== PROVIDED MATERIAL ==
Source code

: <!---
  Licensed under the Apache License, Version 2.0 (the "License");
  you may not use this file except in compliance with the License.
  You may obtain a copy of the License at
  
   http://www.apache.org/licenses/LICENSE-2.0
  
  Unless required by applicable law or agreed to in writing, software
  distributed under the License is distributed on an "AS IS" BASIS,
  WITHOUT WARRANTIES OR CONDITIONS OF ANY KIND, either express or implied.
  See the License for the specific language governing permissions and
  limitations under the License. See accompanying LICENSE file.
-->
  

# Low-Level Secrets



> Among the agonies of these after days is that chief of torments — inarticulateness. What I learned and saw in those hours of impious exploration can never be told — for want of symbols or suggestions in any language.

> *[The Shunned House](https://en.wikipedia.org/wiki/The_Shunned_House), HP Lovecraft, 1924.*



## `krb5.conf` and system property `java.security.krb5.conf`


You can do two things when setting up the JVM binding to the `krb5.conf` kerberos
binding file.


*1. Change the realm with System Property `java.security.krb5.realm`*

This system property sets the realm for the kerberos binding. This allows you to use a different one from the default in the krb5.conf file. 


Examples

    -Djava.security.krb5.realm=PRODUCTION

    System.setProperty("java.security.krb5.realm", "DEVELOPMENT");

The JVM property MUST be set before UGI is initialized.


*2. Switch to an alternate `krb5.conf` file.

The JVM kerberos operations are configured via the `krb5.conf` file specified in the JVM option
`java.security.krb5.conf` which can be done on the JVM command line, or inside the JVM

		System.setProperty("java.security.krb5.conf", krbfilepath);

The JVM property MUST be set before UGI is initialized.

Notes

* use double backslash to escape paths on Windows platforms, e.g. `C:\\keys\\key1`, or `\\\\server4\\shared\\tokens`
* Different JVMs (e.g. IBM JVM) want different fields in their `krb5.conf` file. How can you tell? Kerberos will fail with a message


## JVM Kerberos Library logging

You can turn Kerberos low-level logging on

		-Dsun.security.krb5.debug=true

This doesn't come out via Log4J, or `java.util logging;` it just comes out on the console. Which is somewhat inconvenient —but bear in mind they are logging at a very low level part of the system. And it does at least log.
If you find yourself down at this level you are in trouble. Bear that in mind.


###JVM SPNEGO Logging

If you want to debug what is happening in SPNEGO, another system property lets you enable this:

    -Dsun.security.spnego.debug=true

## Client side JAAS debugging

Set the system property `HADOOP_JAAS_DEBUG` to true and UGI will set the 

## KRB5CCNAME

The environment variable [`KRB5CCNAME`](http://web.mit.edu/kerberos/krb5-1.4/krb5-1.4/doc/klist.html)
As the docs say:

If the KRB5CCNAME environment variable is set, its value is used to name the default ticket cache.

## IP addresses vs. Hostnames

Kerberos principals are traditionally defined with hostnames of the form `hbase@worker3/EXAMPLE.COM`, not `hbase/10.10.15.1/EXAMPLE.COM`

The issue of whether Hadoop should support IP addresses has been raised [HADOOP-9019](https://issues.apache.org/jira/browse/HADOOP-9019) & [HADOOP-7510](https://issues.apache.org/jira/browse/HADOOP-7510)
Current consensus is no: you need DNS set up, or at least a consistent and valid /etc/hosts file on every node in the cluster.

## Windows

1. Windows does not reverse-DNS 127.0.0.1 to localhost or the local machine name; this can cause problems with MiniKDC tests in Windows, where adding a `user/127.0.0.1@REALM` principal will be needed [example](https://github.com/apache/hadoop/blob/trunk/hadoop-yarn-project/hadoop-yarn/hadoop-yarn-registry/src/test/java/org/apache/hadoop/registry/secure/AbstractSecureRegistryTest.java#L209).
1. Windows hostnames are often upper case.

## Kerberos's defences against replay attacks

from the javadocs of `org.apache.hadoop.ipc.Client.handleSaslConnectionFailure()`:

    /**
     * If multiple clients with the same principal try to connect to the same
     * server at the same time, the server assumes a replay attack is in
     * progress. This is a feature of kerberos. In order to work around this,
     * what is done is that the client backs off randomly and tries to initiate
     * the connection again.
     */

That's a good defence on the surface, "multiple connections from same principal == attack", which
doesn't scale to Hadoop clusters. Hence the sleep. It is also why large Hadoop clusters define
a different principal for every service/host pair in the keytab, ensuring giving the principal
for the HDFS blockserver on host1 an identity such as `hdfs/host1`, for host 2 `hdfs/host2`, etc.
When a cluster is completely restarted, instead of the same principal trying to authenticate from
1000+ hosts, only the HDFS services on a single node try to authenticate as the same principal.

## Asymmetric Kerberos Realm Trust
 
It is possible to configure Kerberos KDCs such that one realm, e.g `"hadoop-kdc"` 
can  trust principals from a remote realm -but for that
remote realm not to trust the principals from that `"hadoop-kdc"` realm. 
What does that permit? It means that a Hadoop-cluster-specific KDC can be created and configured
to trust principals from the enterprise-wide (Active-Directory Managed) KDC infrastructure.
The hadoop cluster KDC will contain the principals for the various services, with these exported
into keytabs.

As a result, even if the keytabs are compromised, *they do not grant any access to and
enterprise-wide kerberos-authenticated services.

== WORK TO COMPLETE ==
Counting the lines of the material that hold the string "security", state the total and nothing besides.

== EXERCISE SOLUTION ==
8